There is, I’m guessing, some comfortable amount of attention, just as there is a comfortable temperature range. Too little and we freeze to death. Too much and we burst into flames.

Over the past few years I’ve noticed the disparity in the attention-getting abilities of various people, starting with myself. I am not good at getting anyone to notice me. I don’t light up a room when I enter. In fact, it actually dims a bit. I could dress up like Captain America and bungee jump from the Washington Monument, and I doubt anyone would even point. The letters and essays I submit to our local newspaper spark no follow-up discussion at all, while those of others seem to set off wildfires that burn for days or weeks. When I try to get involved in online forums, my questions, comments, and replies are almost always met with dead silence. Most of the emails I send go unanswered, left to drift endlessly in Cyber-Limbo. Even at home I feel strangely invisible, except when someone needs a drive, or when it’s allowance day. In the movie Beetlejuice, when Juno scolds the Maitlands by saying, “It obviously doesn’t do any good to pull your heads off in front of people if they can’t see you,” I think, “Tell me about it.”

I have, of course, an emotional response to all of this: What’s wrong with me? Is it obvious that I’m a weirdo, even to my own family? To total strangers? In print? But my ever-curious mind also finds it interesting, even intriguing. How does it work, this process of getting attention, or not getting it? How does everyone know to ignore me? Do all of those online forum participants get together and decide not to answer my posts?  No. At least I don’t think so.

Yesterday, I did Internet searches by typing in, “Am I invisible?” and “Why doesn’t anyone notice me?” For each, I got thousands of results. And those are just the people who have momentarily given up. Most of the rest continue the desperate hunt, like crazed shoppers at a clearance sale, groping for any glimmer of limelight. It’s a new world of bloggers, web page hosts, and unsolicited reviewers who really want you to “click here to read more about me.”

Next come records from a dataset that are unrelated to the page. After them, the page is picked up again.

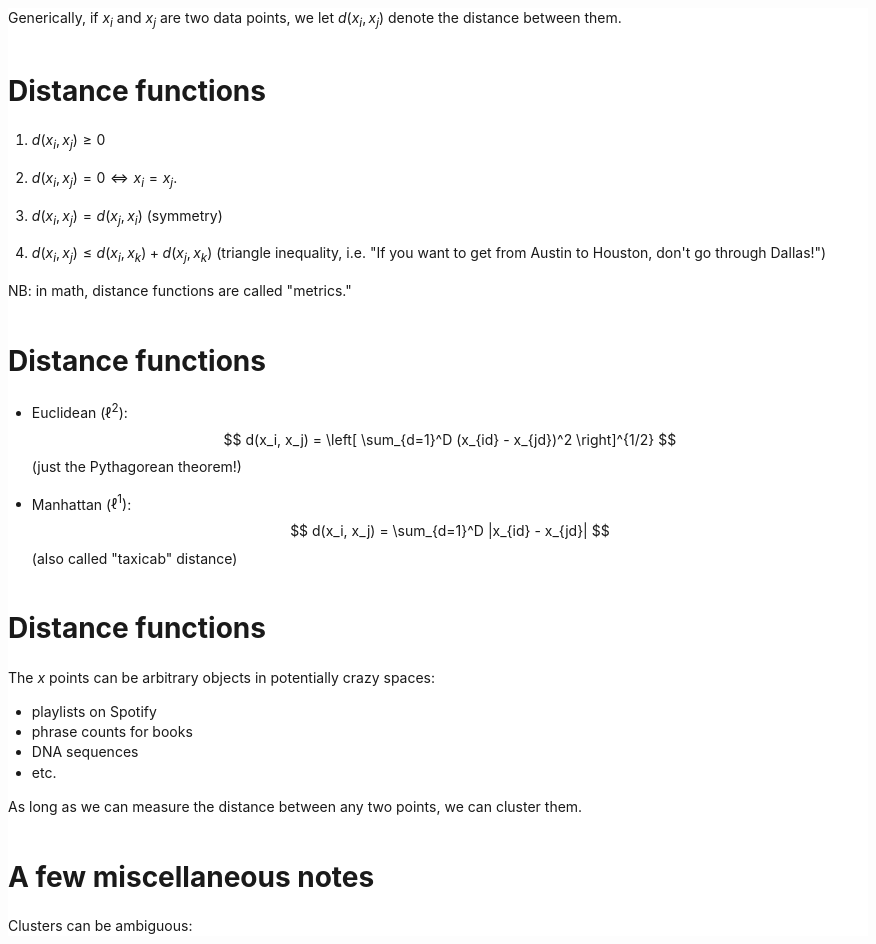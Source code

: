 Generically, if $x_i$ and $x_j$ are two data points, we let $d(x_i, x_j)$ denote the distance between them.  


Distance functions
=====

1. $d(x_i, x_j) \geq 0$

2. $d(x_i, x_j) = 0 \iff x_i = x_j$.  

3. $d(x_i, x_j) = d(x_j, x_i)$ (symmetry)  

4. $d(x_i, x_j) \leq d(x_i, x_k) + d(x_j, x_k)$ (triangle inequality, i.e. "If you want to get from Austin to Houston, don't go through Dallas!")  

NB: in math, distance functions are called "metrics."  



Distance functions
=====

- Euclidean ($\ell^2)$:
$$
d(x_i, x_j) = \left[ \sum_{d=1}^D (x_{id} - x_{jd})^2  \right]^{1/2}
$$
(just the Pythagorean theorem!)  

- Manhattan ($\ell^1)$:
$$
d(x_i, x_j) =  \sum_{d=1}^D |x_{id} - x_{jd}|
$$
(also called "taxicab" distance)  



Distance functions 
=====

The $x$ points can be arbitrary objects in potentially crazy spaces:
- playlists on Spotify
- phrase counts for books
- DNA sequences 
- etc.  

As long as we can measure the distance between any two points, we can cluster them.  


A few miscellaneous notes  
=====

Clusters can be ambiguous:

Which brings us to my theory. Attention, I think, is a form of currency. And just as in the economies of most societies, a very tiny fraction of the group has somehow gathered most of the wealth. These are the obscenely affluent (celebrities, athletes, and other people I can’t identify, but who are known by just their first names), who have more attention than they know what to do with. They stare at us, month after month, from the covers of magazines. Their recent successes are trumpeted on the front pages of newspapers, thereby ensuring them even more success. They sell pictures of their newborns to weekly publications for millions of dollars, providing a healthy deposit on their next mansion or funding that weekend in Paris; these exclusives are paid for by the magazines’ advertisers, and ultimately, by their readers (who, it must be noted, are probably struggling to pay their mortgages and who flock daily to Facebook to see if anyone has commented on their photos of the family vacation to the local water park).

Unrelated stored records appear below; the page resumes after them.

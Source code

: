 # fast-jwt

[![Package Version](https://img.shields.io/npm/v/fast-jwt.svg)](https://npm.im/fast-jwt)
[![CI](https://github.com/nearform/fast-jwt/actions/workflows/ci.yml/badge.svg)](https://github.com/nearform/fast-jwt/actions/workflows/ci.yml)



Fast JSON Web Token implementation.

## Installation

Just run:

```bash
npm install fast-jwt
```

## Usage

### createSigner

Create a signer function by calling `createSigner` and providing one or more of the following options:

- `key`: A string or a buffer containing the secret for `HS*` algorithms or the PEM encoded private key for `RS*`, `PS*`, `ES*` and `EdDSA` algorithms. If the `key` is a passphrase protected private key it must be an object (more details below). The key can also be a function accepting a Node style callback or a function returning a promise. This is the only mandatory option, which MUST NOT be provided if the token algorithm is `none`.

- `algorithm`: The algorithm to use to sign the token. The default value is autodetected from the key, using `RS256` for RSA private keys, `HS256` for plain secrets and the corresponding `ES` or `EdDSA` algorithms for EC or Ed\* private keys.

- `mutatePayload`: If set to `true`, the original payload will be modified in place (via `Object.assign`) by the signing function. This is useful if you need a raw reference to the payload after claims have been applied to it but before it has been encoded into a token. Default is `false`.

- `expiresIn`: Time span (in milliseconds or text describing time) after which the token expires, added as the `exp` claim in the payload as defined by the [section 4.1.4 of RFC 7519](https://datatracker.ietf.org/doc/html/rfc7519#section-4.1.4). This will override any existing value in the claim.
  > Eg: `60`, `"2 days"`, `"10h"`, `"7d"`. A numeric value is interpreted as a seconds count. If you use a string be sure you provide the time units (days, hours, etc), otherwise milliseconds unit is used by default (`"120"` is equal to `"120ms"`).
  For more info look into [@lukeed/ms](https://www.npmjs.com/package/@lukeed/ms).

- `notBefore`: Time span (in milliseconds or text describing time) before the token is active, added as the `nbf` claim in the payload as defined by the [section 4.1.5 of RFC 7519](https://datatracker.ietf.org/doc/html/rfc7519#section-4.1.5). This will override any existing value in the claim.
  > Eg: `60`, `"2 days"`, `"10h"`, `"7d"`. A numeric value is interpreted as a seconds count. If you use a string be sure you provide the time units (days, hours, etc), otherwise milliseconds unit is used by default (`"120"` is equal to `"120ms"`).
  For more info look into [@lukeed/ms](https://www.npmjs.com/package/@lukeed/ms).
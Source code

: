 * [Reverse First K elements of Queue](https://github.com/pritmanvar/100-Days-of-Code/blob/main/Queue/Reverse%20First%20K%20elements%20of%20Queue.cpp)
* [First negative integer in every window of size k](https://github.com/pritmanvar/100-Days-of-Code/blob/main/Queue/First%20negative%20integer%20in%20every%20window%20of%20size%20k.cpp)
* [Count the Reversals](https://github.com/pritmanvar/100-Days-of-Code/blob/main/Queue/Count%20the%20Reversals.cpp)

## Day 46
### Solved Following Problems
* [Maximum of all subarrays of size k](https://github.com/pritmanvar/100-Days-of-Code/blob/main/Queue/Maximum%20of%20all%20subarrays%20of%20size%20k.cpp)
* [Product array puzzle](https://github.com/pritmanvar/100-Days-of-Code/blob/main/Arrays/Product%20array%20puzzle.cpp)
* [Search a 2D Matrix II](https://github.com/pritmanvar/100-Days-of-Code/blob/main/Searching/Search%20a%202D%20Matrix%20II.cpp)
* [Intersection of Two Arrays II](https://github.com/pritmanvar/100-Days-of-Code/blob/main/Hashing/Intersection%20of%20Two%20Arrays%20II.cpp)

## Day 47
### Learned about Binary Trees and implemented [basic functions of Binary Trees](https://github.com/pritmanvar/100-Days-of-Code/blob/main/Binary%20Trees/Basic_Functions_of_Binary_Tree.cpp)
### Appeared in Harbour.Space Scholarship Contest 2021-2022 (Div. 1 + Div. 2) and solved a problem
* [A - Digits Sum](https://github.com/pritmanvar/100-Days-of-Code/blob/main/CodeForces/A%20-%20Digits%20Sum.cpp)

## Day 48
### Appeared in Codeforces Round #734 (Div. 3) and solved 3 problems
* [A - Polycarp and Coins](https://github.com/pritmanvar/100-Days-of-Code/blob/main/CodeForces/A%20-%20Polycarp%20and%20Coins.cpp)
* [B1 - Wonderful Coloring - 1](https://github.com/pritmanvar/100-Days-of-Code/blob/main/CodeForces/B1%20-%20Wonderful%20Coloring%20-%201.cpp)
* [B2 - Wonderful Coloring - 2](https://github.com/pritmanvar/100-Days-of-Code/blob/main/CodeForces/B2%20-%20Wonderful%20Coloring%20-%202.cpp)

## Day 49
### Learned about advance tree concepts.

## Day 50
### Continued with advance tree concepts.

This leaves the majority of the population scrounging for any morsel of attention that may be lying around. Most find some, and trade it away for someone else’s morsel, an emotional barter system that serves, at least, to reassure its participants that they exist. And then there are those of us living at the poverty level, for whom, if attention were food, we would be dead.

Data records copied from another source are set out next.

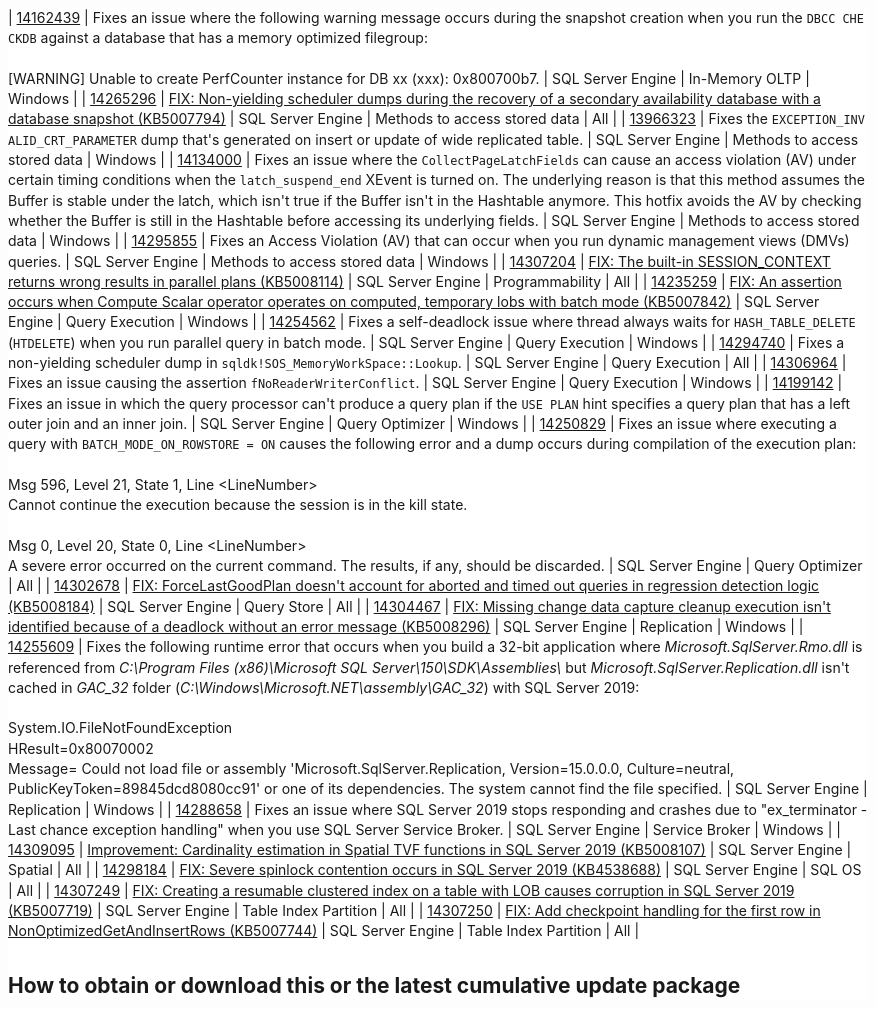 | <a id="14162439">[14162439](#14162439)</a> | Fixes an issue where the following warning message occurs during the snapshot creation when you run the `DBCC CHECKDB` against a database that has a memory optimized filegroup: </br></br>[WARNING] Unable to create PerfCounter instance for DB xx (xxx): 0x800700b7. | SQL Server Engine | In-Memory OLTP | Windows |
| <a id="14265296">[14265296](#14265296)</a> | [FIX: Non-yielding scheduler dumps during the recovery of a secondary availability database with a database snapshot (KB5007794)](https://support.microsoft.com/help/5007794) | SQL Server Engine | Methods to access stored data | All |
| <a id="13966323">[13966323](#13966323)</a> | Fixes the `EXCEPTION_INVALID_CRT_PARAMETER` dump that's generated on insert or update of wide replicated table. | SQL Server Engine | Methods to access stored data | Windows |
| <a id="14134000">[14134000](#14134000)</a> | Fixes an issue where the `CollectPageLatchFields` can cause an access violation (AV) under certain timing conditions when the `latch_suspend_end` XEvent is turned on. The underlying reason is that this method assumes the Buffer is stable under the latch, which isn't true if the Buffer isn't in the Hashtable anymore. This hotfix avoids the AV by checking whether the Buffer is still in the Hashtable before accessing its underlying fields. | SQL Server Engine | Methods to access stored data | Windows |
| <a id="14295855">[14295855](#14295855)</a> | Fixes an Access Violation (AV) that can occur when you run dynamic management views (DMVs) queries. | SQL Server Engine | Methods to access stored data | Windows |
| <a id="14307204">[14307204](#14307204)</a> | [FIX: The built-in SESSION_CONTEXT returns wrong results in parallel plans (KB5008114)](https://support.microsoft.com/help/5008114) | SQL Server Engine | Programmability | All |
| <a id="14235259">[14235259](#14235259)</a> | [FIX: An assertion occurs when Compute Scalar operator operates on computed, temporary lobs with batch mode (KB5007842)](https://support.microsoft.com/help/5007842) | SQL Server Engine | Query Execution | Windows |
| <a id="14254562">[14254562](#14254562)</a> | Fixes a self-deadlock issue where thread always waits for `HASH_TABLE_DELETE` (`HTDELETE`) when you run parallel query in batch mode. | SQL Server Engine | Query Execution | Windows |
| <a id="14294740">[14294740](#14294740)</a> | Fixes a non-yielding scheduler dump in `sqldk!SOS_MemoryWorkSpace::Lookup`. | SQL Server Engine | Query Execution | All |
| <a id="14306964">[14306964](#14306964)</a> | Fixes an issue causing the assertion `fNoReaderWriterConflict`. | SQL Server Engine | Query Execution | Windows |
| <a id="14199142">[14199142](#14199142)</a> | Fixes an issue in which the query processor can't produce a query plan if the `USE PLAN` hint specifies a query plan that has a left outer join and an inner join. | SQL Server Engine | Query Optimizer | Windows |
| <a id="14250829">[14250829](#14250829)</a> | Fixes an issue where executing a query with `BATCH_MODE_ON_ROWSTORE = ON` causes the following error and a dump occurs during compilation of the execution plan: </br></br>Msg 596, Level 21, State 1, Line \<LineNumber> </br>Cannot continue the execution because the session is in the kill state. </br></br>Msg 0, Level 20, State 0, Line \<LineNumber> </br>A severe error occurred on the current command. The results, if any, should be discarded. | SQL Server Engine | Query Optimizer | All |
| <a id="14302678">[14302678](#14302678)</a> | [FIX: ForceLastGoodPlan doesn't account for aborted and timed out queries in regression detection logic (KB5008184)](https://support.microsoft.com/help/5008184) | SQL Server Engine | Query Store | All |
| <a id="14304467">[14304467](#14304467)</a> | [FIX: Missing change data capture cleanup execution isn't identified because of a deadlock without an error message (KB5008296)](https://support.microsoft.com/help/5008296) | SQL Server Engine | Replication | Windows |
| <a id="14255609">[14255609](#14255609)</a> | Fixes the following runtime error that occurs when you build a 32-bit application where *Microsoft.SqlServer.Rmo.dll* is referenced from *C:\Program Files (x86)\Microsoft SQL Server\150\SDK\Assemblies\\* but *Microsoft.SqlServer.Replication.dll* isn't cached in *GAC_32* folder (*C:\Windows\Microsoft.NET\assembly\GAC_32*) with SQL Server 2019: </br></br>System.IO.FileNotFoundException </br>HResult=0x80070002 </br>Message= Could not load file or assembly 'Microsoft.SqlServer.Replication, Version=15.0.0.0, Culture=neutral, PublicKeyToken=89845dcd8080cc91' or one of its dependencies. The system cannot find the file specified. | SQL Server Engine | Replication | Windows |
| <a id="14288658">[14288658](#14288658)</a> | Fixes an issue where SQL Server 2019 stops responding and crashes due to "ex_terminator - Last chance exception handling" when you use SQL Server Service Broker. | SQL Server Engine | Service Broker | Windows |
| <a id="14309095">[14309095](#14309095)</a> | [Improvement: Cardinality estimation in Spatial TVF functions in SQL Server 2019 (KB5008107)](https://support.microsoft.com/help/5008107) | SQL Server Engine | Spatial | All |
| <a id="14298184">[14298184](#14298184)</a> | [FIX: Severe spinlock contention occurs in SQL Server 2019 (KB4538688)](https://support.microsoft.com/help/4538688) | SQL Server Engine | SQL OS | All |
| <a id="14307249">[14307249](#14307249)</a> | [FIX: Creating a resumable clustered index on a table with LOB causes corruption in SQL Server 2019 (KB5007719)](https://support.microsoft.com/help/5007719) | SQL Server Engine | Table Index Partition | All |
| <a id="14307250">[14307250](#14307250)</a> | [FIX: Add checkpoint handling for the first row in NonOptimizedGetAndInsertRows (KB5007744)](https://support.microsoft.com/help/5007744) | SQL Server Engine | Table Index Partition | All |

## How to obtain or download this or the latest cumulative update package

What’s driving the system? Why can’t we spread the wealth? As with any currency, there’s just so much attention to go around. A few people are lucky to be born into a wealthy family and have the right kind of looks. That’s all it takes. Others got a big movie role, or are really good at hitting or kicking a ball, or did something to get themselves on television (and that can be almost anything these days). The middle class — the biggest chunk of people — have to work for the little attention they can find. And it’s just a sad fact of life that a few of us are going to be left holding the empty bag. Not such a big deal, once we understand what’s going on. It isn’t us. It isn’t even them. It just is.

Still, it would be nice to connect with some of my fellow Invisibles. We could compare notes, trade cookie recipes, pull our heads off for each other. Who knows? I just might be sparking a small wildfire here. Maybe I’ll hear from thousands, even millions, of people. More likely, it’ll be twelve. Or zero. But I’m okay with that. Even Captain America has a secret identity.